Saved entries
----
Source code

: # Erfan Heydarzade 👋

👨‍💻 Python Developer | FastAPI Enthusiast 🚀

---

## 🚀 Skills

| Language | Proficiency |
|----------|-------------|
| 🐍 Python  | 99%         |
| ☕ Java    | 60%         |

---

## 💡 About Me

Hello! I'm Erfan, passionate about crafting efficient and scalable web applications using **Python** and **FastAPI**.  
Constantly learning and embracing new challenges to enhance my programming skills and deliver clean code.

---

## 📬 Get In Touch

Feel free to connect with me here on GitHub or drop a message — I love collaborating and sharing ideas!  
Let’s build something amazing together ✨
----
- EXERCISE DIRECTIONS -
Retype all the data, changing nothing.

- RESPONSE -
Source code

: # Erfan Heydarzade 👋

👨‍💻 Python Developer | FastAPI Enthusiast 🚀

---

## 🚀 Skills

| Language | Proficiency |
|----------|-------------|
| 🐍 Python  | 99%         |
| ☕ Java    | 60%         |

---

## 💡 About Me

Hello! I'm Erfan, passionate about crafting efficient and scalable web applications using **Python** and **FastAPI**.  
Constantly learning and embracing new challenges to enhance my programming skills and deliver clean code.

---

## 📬 Get In Touch

Feel free to connect with me here on GitHub or drop a message — I love collaborating and sharing ideas!  
Let’s build something amazing together ✨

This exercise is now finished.